Via Classicana si allarga: 43 milioni di euro per l’adeguamento da Classe al Porto di Ravenna

Una buona notizia: sblocco dei lavori sulla SS67

Avrà due corsie per senso di marcia larghe 3,75 metri e, complessivamente, l’asse stradale raggiungerà una larghezza di 22 metri. Si prospetta così la nuova SS67 – Via Classicana dove saranno inoltre adeguate le rampe di ingresso e uscita dei 4 svincoli esistenti che collegano la statale alla viabilità principale. 

Questa mattina, il vice ministro delle infrastrutture e della mobilità sostenibile, Galeazzo Bignami, ha informato la senatrice ravennate Marta Farolfi (Fratelli d’Italia) che, ieri, è stato approvato il progetto esecutivo dell’intervento sulla SS 67 – via Classicana con lavori di adeguamento del tratto che va da Classe al porto di Ravenna. L’importo complessivo dei lavori è di 43 milioni di euro, di cui 30,4 milioni per lavori, 9 milioni per somme a disposizione, 3,55 milioni per oneri di investimento. L’avvio dei lavori è previsto per aprile

 

«Per gli operatori del porto di Ravenna – commenta la senatrice Farolfi – si tratta di una notizia molto importante perché avvia un intervento atteso da anni e finalmente sbloccato. Una nuova viabilità è strettamente necessaria per consentire al porto di esprimere tutte le potenzialità che gli deriveranno dall’approfondimento dei fondali a -12,50 metri e poi a –14,50 m. Ma si tratta anche di un intervento teso a rendere più sicura e più sostenibile la circolazione in un tratto già oggi molto trafficato. Ringrazio il viceministro Bignami per l’impegno profuso, appena gli ho manifestato le esigenze del mondo della logistica, che ha portato in sostanza al prossimo avvio dei lavori».

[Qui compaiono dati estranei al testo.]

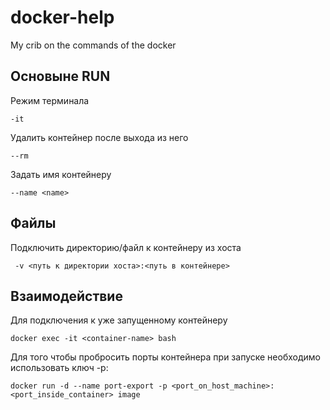 # docker-help
My crib on the commands of the docker


## Основыне RUN

Режим терминала

```-it ```

Удалить контейнер после выхода из него

```--rm ```

Задать имя контейнеру

```--name <name>```

## Файлы

Подключить директорию/файл к контейнеру из хоста

``` -v <путь к директории хоста>:<путь в контейнере>```

## Взаимодействие

Для подключения к уже запущенному контейнеру

```docker exec -it <container-name> bash```

Для того чтобы пробросить порты контейнера при запуске необходимо использовать ключ -p:

```docker run -d --name port-export -p <port_on_host_machine>:<port_inside_container> image```
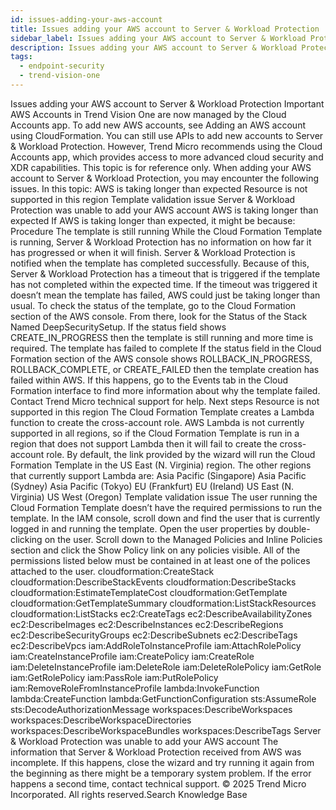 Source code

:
 ```yaml
---
id: issues-adding-your-aws-account
title: Issues adding your AWS account to Server & Workload Protection
sidebar_label: Issues adding your AWS account to Server & Workload Protection
description: Issues adding your AWS account to Server & Workload Protection
tags:
  - endpoint-security
  - trend-vision-one
---
```


 Issues adding your AWS account to Server & Workload Protection Important AWS Accounts in Trend Vision One are now managed by the Cloud Accounts app. To add new AWS accounts, see Adding an AWS account using CloudFormation. You can still use APIs to add new accounts to Server & Workload Protection. However, Trend Micro recommends using the Cloud Accounts app, which provides access to more advanced cloud security and XDR capabilities. This topic is for reference only. When adding your AWS account to Server & Workload Protection, you may encounter the following issues. In this topic: AWS is taking longer than expected Resource is not supported in this region Template validation issue Server & Workload Protection was unable to add your AWS account AWS is taking longer than expected If AWS is taking longer than expected, it might be because: Procedure The template is still running While the Cloud Formation Template is running, Server & Workload Protection has no information on how far it has progressed or when it will finish. Server & Workload Protection is notified when the template has completed successfully. Because of this, Server & Workload Protection has a timeout that is triggered if the template has not completed within the expected time. If the timeout was triggered it doesn’t mean the template has failed, AWS could just be taking longer than usual. To check the status of the template, go to the Cloud Formation section of the AWS console. From there, look for the Status of the Stack Named DeepSecuritySetup. If the status field shows CREATE_IN_PROGRESS then the template is still running and more time is required. The template has failed to complete If the status field in the Cloud Formation section of the AWS console shows ROLLBACK_IN_PROGRESS, ROLLBACK_COMPLETE, or CREATE_FAILED then the template creation has failed within AWS. If this happens, go to the Events tab in the Cloud Formation interface to find more information about why the template failed. Contact Trend Micro technical support for help. Next steps Resource is not supported in this region The Cloud Formation Template creates a Lambda function to create the cross-account role. AWS Lambda is not currently supported in all regions, so if the Cloud Formation Template is run in a region that does not support Lambda then it will fail to create the cross-account role. By default, the link provided by the wizard will run the Cloud Formation Template in the US East (N. Virginia) region. The other regions that currently support Lambda are: Asia Pacific (Singapore) Asia Pacific (Sydney) Asia Pacific (Tokyo) EU (Frankfurt) EU (Ireland) US East (N. Virginia) US West (Oregon) Template validation issue The user running the Cloud Formation Template doesn’t have the required permissions to run the template. In the IAM console, scroll down and find the user that is currently logged in and running the template. Open the user properties by double-clicking on the user. Scroll down to the Managed Policies and Inline Policies section and click the Show Policy link on any policies visible. All of the permissions listed below must be contained in at least one of the polices attached to the user. cloudformation:CreateStack cloudformation:DescribeStackEvents cloudformation:DescribeStacks cloudformation:EstimateTemplateCost cloudformation:GetTemplate cloudformation:GetTemplateSummary cloudformation:ListStackResources cloudformation:ListStacks ec2:CreateTags ec2:DescribeAvailabilityZones ec2:DescribeImages ec2:DescribeInstances ec2:DescribeRegions ec2:DescribeSecurityGroups ec2:DescribeSubnets ec2:DescribeTags ec2:DescribeVpcs iam:AddRoleToInstanceProfile iam:AttachRolePolicy iam:CreateInstanceProfile iam:CreatePolicy iam:CreateRole iam:DeleteInstanceProfile iam:DeleteRole iam:DeleteRolePolicy iam:GetRole iam:GetRolePolicy iam:PassRole iam:PutRolePolicy iam:RemoveRoleFromInstanceProfile lambda:InvokeFunction lambda:CreateFunction lambda:GetFunctionConfiguration sts:AssumeRole sts:DecodeAuthorizationMessage workspaces:DescribeWorkspaces workspaces:DescribeWorkspaceDirectories workspaces:DescribeWorkspaceBundles workspaces:DescribeTags Server & Workload Protection was unable to add your AWS account The information that Server & Workload Protection received from AWS was incomplete. If this happens, close the wizard and try running it again from the beginning as there might be a temporary system problem. If the error happens a second time, contact technical support. © 2025 Trend Micro Incorporated. All rights reserved.Search Knowledge Base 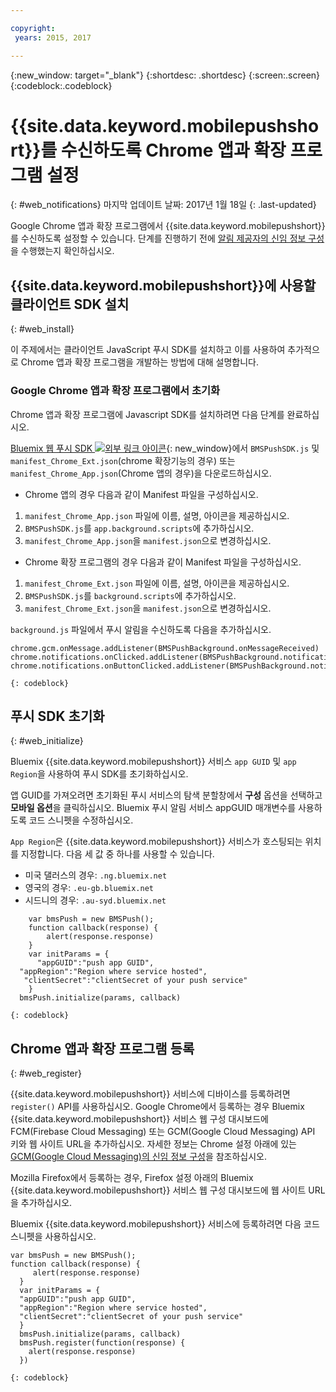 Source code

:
 ```yaml
---

copyright:
 years: 2015, 2017

---
```


{:new_window: target="_blank"}
{:shortdesc: .shortdesc}
{:screen:.screen}
{:codeblock:.codeblock}

# {{site.data.keyword.mobilepushshort}}를 수신하도록 Chrome 앱과 확장 프로그램 설정
{: #web_notifications}
마지막 업데이트 날짜: 2017년 1월 18일
{: .last-updated}

Google Chrome 앱과 확장 프로그램에서 {{site.data.keyword.mobilepushshort}}를 수신하도록 설정할 수 있습니다.  단계를 진행하기 전에 [알림 제공자의 신임 정보 구성](t__main_push_config_provider.html)을 수행했는지 확인하십시오.

## {{site.data.keyword.mobilepushshort}}에 사용할 클라이언트 SDK 설치
{: #web_install}

이 주제에서는 클라이언트 JavaScript 푸시 SDK를 설치하고 이를 사용하여 추가적으로 Chrome 앱과 확장 프로그램을 개발하는 방법에 대해 설명합니다. 

### Google Chrome 앱과 확장 프로그램에서 초기화

Chrome 앱과 확장 프로그램에 Javascript SDK를 설치하려면 다음 단계를 완료하십시오. 

 [Bluemix 웹 푸시 SDK ![외부 링크 아이콘](../../icons/launch-glyph.svg "외부 링크 아이콘")](https://codeload.github.com/ibm-bluemix-mobile-services/bms-clientsdk-javascript-webpush/zip/master "외부 링크 아이콘"){: new_window}에서 `BMSPushSDK.js` 및 `manifest_Chrome_Ext.json`(chrome 확장기능의 경우) 또는 `manifest_Chrome_App.json`(Chrome 앱의 경우)을 다운로드하십시오.



- Chrome 앱의 경우 다음과 같이 Manifest 파일을 구성하십시오. 
 1. `manifest_Chrome_App.json` 파일에 이름, 설명, 아이콘을 제공하십시오. 
 2. `BMSPushSDK.js`를 `app.background.scripts`에 추가하십시오. 
 3. `manifest_Chrome_App.json`을 `manifest.json`으로 변경하십시오. 

- Chrome 확장 프로그램의 경우 다음과 같이 Manifest 파일을 구성하십시오. 
 1. `manifest_Chrome_Ext.json` 파일에 이름, 설명, 아이콘을 제공하십시오. 
 2. `BMSPushSDK.js`를 `background.scripts`에 추가하십시오. 
 3. `manifest_Chrome_Ext.json`을 `manifest.json`으로 변경하십시오. 

`background.js` 파일에서 푸시 알림을 수신하도록 다음을 추가하십시오.  
```
chrome.gcm.onMessage.addListener(BMSPushBackground.onMessageReceived)
chrome.notifications.onClicked.addListener(BMSPushBackground.notification_onClicked);
chrome.notifications.onButtonClicked.addListener(BMSPushBackground.notifiation_buttonClicked); 
```
	{: codeblock}



## 푸시 SDK 초기화 
{: #web_initialize}

Bluemix {{site.data.keyword.mobilepushshort}} 서비스 `app GUID` 및 `app Region`을 사용하여 푸시 SDK를 초기화하십시오.  

앱 GUID를 가져오려면 초기화된 푸시 서비스의 탐색 분할창에서 **구성** 옵션을 선택하고 **모바일 옵션**을 클릭하십시오. Bluemix 푸시 알림 서비스 appGUID 매개변수를 사용하도록 코드 스니펫을 수정하십시오.

`App Region`은 {{site.data.keyword.mobilepushshort}} 서비스가 호스팅되는 위치를 지정합니다. 다음 세 값 중 하나를 사용할 수 있습니다. 

 - 미국 댈러스의 경우: `.ng.bluemix.net`
 - 영국의 경우: `.eu-gb.bluemix.net`
 - 시드니의 경우: `.au-syd.bluemix.net`

```
    var bmsPush = new BMSPush();
    function callback(response) {
        alert(response.response)
    }
    var initParams = {
      "appGUID":"push app GUID",
  "appRegion":"Region where service hosted",
   "clientSecret":"clientSecret of your push service"
    }
  bmsPush.initialize(params, callback)
```
	{: codeblock}

## Chrome 앱과 확장 프로그램 등록
{: #web_register}

{{site.data.keyword.mobilepushshort}} 서비스에 디바이스를 등록하려면 `register()` API를 사용하십시오. Google Chrome에서 등록하는 경우 Bluemix {{site.data.keyword.mobilepushshort}} 서비스 웹 구성 대시보드에 FCM(Firebase Cloud Messaging) 또는 GCM(Google Cloud Messaging) API 키와 웹 사이트 URL을 추가하십시오. 자세한 정보는 Chrome 설정 아래에 있는 [GCM(Google Cloud Messaging)의 신임 정보 구성](t_push_provider_android.html)을 참조하십시오.

Mozilla Firefox에서 등록하는 경우, Firefox 설정 아래의 Bluemix {{site.data.keyword.mobilepushshort}} 서비스 웹 구성 대시보드에 웹 사이트 URL을 추가하십시오.

Bluemix {{site.data.keyword.mobilepushshort}} 서비스에 등록하려면 다음 코드 스니펫을 사용하십시오.
```
var bmsPush = new BMSPush();
function callback(response) {
     alert(response.response)
  }
  var initParams = {
  "appGUID":"push app GUID",
  "appRegion":"Region where service hosted",
  "clientSecret":"clientSecret of your push service"
  }
  bmsPush.initialize(params, callback)
  bmsPush.register(function(response) {
    alert(response.response)
  })
```
    {: codeblock}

«Anche con questo intervento – aggiunge Farolfi – il Governo di centrodestra sblocca importanti opere infrastrutturali per importi significativi, che migliorano la logistica e danno lavoro a tante aziende del settore. Da anni il porto di Ravenna soffre di una carente viabilità in ingresso e in uscita. Un ostacolo sia per il traffico generato dallo scalo ma anche un freno per nuovi investimenti imprenditoriali. Con lo sblocco dei lavori sulla SS 67, confermiamo di mettere al primo posto la realizzazione di infrastrutture che rendono un Paese moderno».